== EXERCISE AIM ==
Say how many lines in the records contain the string "linewidth". Nothing but the number should be given.

== GIVEN DATA ==
::::

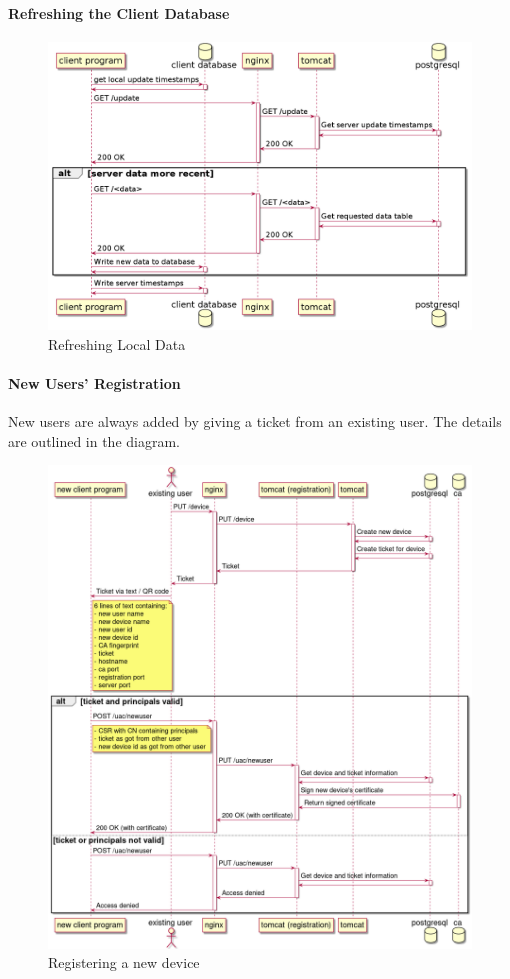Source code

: \documentclass{memoir}
\begin{document}
\paragraph{Refreshing the Client Database\\}

\begin{figure}[!h]
\includegraphics[width=\linewidth]{diagrams/refresh-data.png}
\caption{Refreshing Local Data}
\end{figure}

\paragraph{New Users' Registration}
New users are always added by giving a ticket from an existing user. The details are outlined in the diagram.

\begin{figure}[!h]
\includegraphics[width=\linewidth]{diagrams/device-registration.png}
\caption{Registering a new device}
\end{figure}
\end{document}
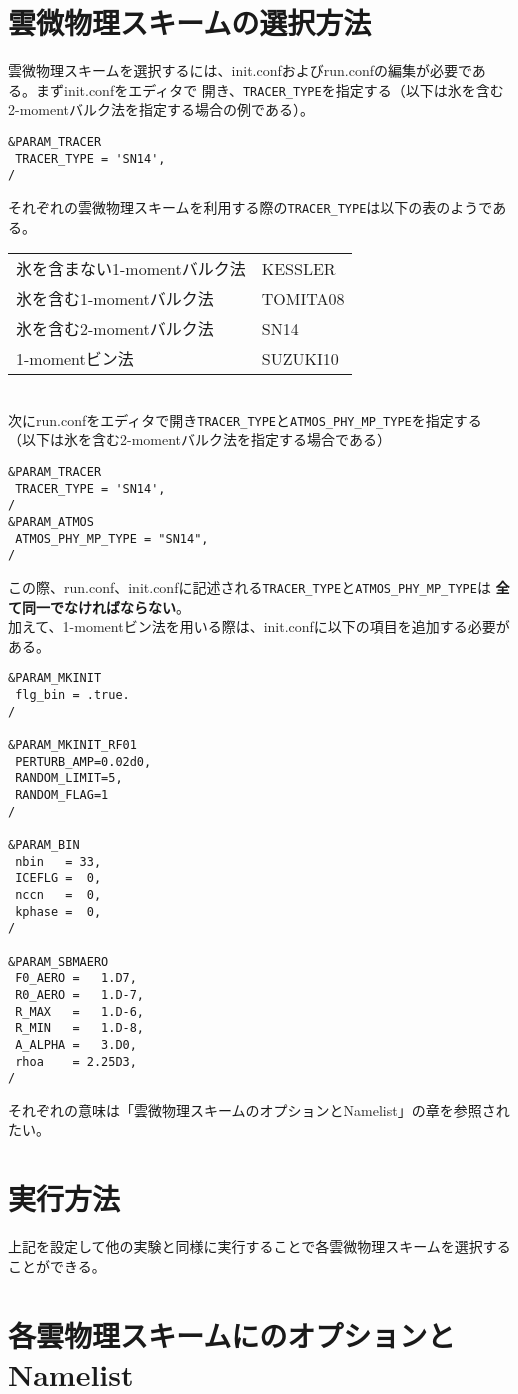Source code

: \section{雲微物理スキームの選択方法}
雲微物理スキームを選択するには、init.confおよびrun.confの編集が必要である。まずinit.confをエディタで
開き、\verb|TRACER_TYPE|を指定する（以下は氷を含む2-momentバルク法を指定する場合の例である）。

\begin{verbatim}
&PARAM_TRACER
 TRACER_TYPE = 'SN14',
/
\end{verbatim}

それぞれの雲微物理スキームを利用する際の\verb|TRACER_TYPE|は以下の表のようである。\\


\begin{tabular}{ll}
\hline
氷を含まない1-momentバルク法\cite{kessler_1996}    & KESSLER\\             
氷を含む1-momentバルク法\cite{tomita_2008}         & TOMITA08\\
氷を含む2-momentバルク法\cite{sn_2041}             & SN14\\
1-momentビン法\cite{suzuki_etal_2010}              & SUZUKI10\\
\hline
\end{tabular}
\\
次にrun.confをエディタで開き\verb|TRACER_TYPE|と\verb|ATMOS_PHY_MP_TYPE|を指定する
（以下は氷を含む2-momentバルク法を指定する場合である）\\

\begin{verbatim}
&PARAM_TRACER
 TRACER_TYPE = 'SN14',
/
&PARAM_ATMOS
 ATMOS_PHY_MP_TYPE = "SN14",
/
\end{verbatim}

この際、run.conf、init.confに記述される\verb|TRACER_TYPE|と\verb|ATMOS_PHY_MP_TYPE|は
{\bf 全て同一でなければならない}。\\
加えて、1-momentビン法を用いる際は、init.confに以下の項目を追加する必要がある。\\

\begin{verbatim}
&PARAM_MKINIT
 flg_bin = .true.
/

&PARAM_MKINIT_RF01
 PERTURB_AMP=0.02d0,
 RANDOM_LIMIT=5,
 RANDOM_FLAG=1
/

&PARAM_BIN
 nbin   = 33,
 ICEFLG =  0,
 nccn   =  0,
 kphase =  0,
/

&PARAM_SBMAERO
 F0_AERO =   1.D7,
 R0_AERO =   1.D-7,
 R_MAX   =   1.D-6,
 R_MIN   =   1.D-8,
 A_ALPHA =   3.D0,
 rhoa    = 2.25D3,
/
\end{verbatim}

それぞれの意味は「雲微物理スキームのオプションとNamelist」の章を参照されたい。

\section{実行方法}
上記を設定して他の実験と同様に実行することで各雲微物理スキームを選択することができる。

\section{各雲物理スキームにのオプションとNamelist}
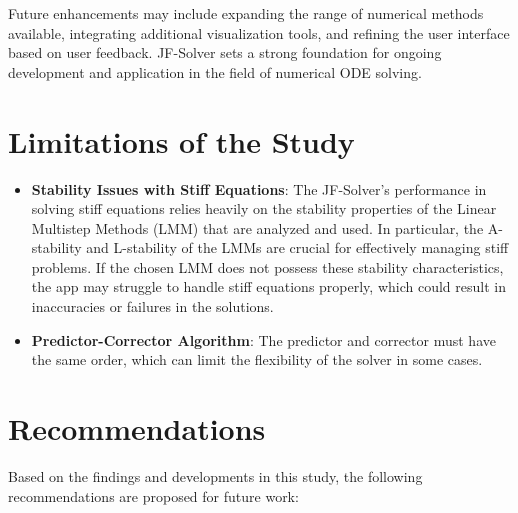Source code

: Future enhancements may include expanding the range of numerical methods available, integrating additional visualization tools, and refining the user interface based on user feedback. JF-Solver sets a strong foundation for ongoing development and application in the field of numerical ODE solving.


\section{Limitations of the Study}
\begin{itemize}
  \item \textbf{Stability Issues with Stiff Equations}: The JF-Solver's performance in solving stiff equations relies heavily on the stability properties of the Linear Multistep Methods (LMM) that are analyzed and used. In particular, the A-stability and L-stability of the LMMs are crucial for effectively managing stiff problems. If the chosen LMM does not possess these stability characteristics, the app may struggle to handle stiff equations properly, which could result in inaccuracies or failures in the solutions.
  \item \textbf{Predictor-Corrector Algorithm}: The predictor and corrector must have the same order, which can limit the flexibility of the solver in some cases.
\end{itemize}



\section{Recommendations}

Based on the findings and developments in this study, the following recommendations are proposed for future work:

::::

== RESULT OF THIS EXERCISE ==
2